## Task brief
Set down each line of the data below exactly as it stands, dropping the pictures.
═══
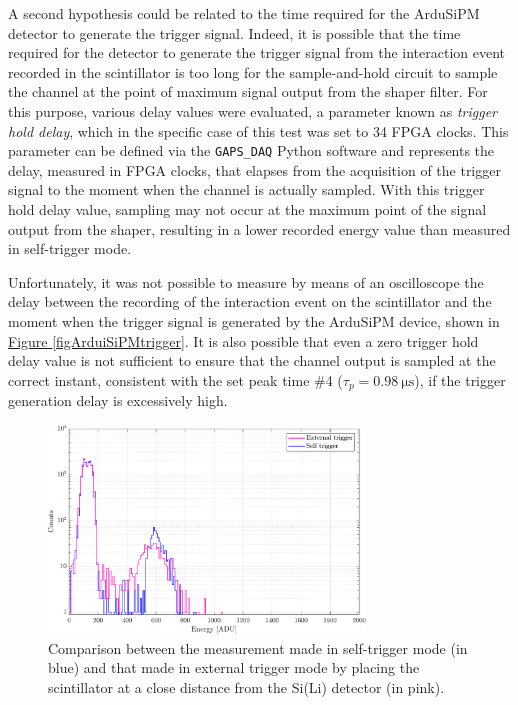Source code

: \par
A second hypothesis could be related to the time required for the ArduSiPM detector to generate the trigger signal. Indeed, it is possible that the time required for the detector to generate the trigger signal from the interaction event recorded in the scintillator is too long for the sample-and-hold circuit to sample the channel at the point of maximum signal output from the shaper filter. For this purpose, various delay values were evaluated, a parameter known as \textit{trigger hold delay}, which in the specific case of this test was set to 34 FPGA clocks. This parameter can be defined via the \texttt{GAPS\_DAQ} Python software and represents the delay, measured in FPGA clocks, that elapses from the acquisition of the trigger signal to the moment when the channel is actually sampled. With this trigger hold delay value, sampling may not occur at the maximum point of the signal output from the shaper, resulting in a lower recorded energy value than measured in self-trigger mode. 

\par
Unfortunately, it was not possible to measure by means of an oscilloscope the delay between the recording of the interaction event on the scintillator and the moment when the trigger signal is generated by the ArduSiPM device, shown in \hyperref[figArduiSiPMtrigger]{Figure \ref{figArduiSiPMtrigger}}. It is also possible that even a zero trigger hold delay value is not sufficient to ensure that the channel output is sampled at the correct instant, consistent with the set peak time \#4 ($\tau_{p} = \SI{0.98}{\micro\second}$), if the trigger generation delay is excessively high.

\begin{figure}[h!]
    \centering
    \includegraphics[width=0.75\textwidth]{Images/chap3/results/muons/ext_self_muons_THR_130_delay_34_ch0-7.pdf}
    \caption{Comparison between the measurement made in self-trigger mode (in blue) and that made in external trigger mode by placing the scintillator at a close distance from the Si(Li) detector (in pink).}
    \label{figMUONselfExtComparativaCH0-7}
\end{figure}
═══
## Result
Source code

: \par
A second hypothesis could be related to the time required for the ArduSiPM detector to generate the trigger signal. Indeed, it is possible that the time required for the detector to generate the trigger signal from the interaction event recorded in the scintillator is too long for the sample-and-hold circuit to sample the channel at the point of maximum signal output from the shaper filter. For this purpose, various delay values were evaluated, a parameter known as \textit{trigger hold delay}, which in the specific case of this test was set to 34 FPGA clocks. This parameter can be defined via the \texttt{GAPS\_DAQ} Python software and represents the delay, measured in FPGA clocks, that elapses from the acquisition of the trigger signal to the moment when the channel is actually sampled. With this trigger hold delay value, sampling may not occur at the maximum point of the signal output from the shaper, resulting in a lower recorded energy value than measured in self-trigger mode. 

\par
Unfortunately, it was not possible to measure by means of an oscilloscope the delay between the recording of the interaction event on the scintillator and the moment when the trigger signal is generated by the ArduSiPM device, shown in \hyperref[figArduiSiPMtrigger]{Figure \ref{figArduiSiPMtrigger}}. It is also possible that even a zero trigger hold delay value is not sufficient to ensure that the channel output is sampled at the correct instant, consistent with the set peak time \#4 ($\tau_{p} = \SI{0.98}{\micro\second}$), if the trigger generation delay is excessively high.

\begin{figure}[h!]
    \centering
    \includegraphics[width=0.75\textwidth]{Images/chap3/results/muons/ext_self_muons_THR_130_delay_34_ch0-7.pdf}
    \caption{Comparison between the measurement made in self-trigger mode (in blue) and that made in external trigger mode by placing the scintillator at a close distance from the Si(Li) detector (in pink).}
    \label{figMUONselfExtComparativaCH0-7}
\end{figure}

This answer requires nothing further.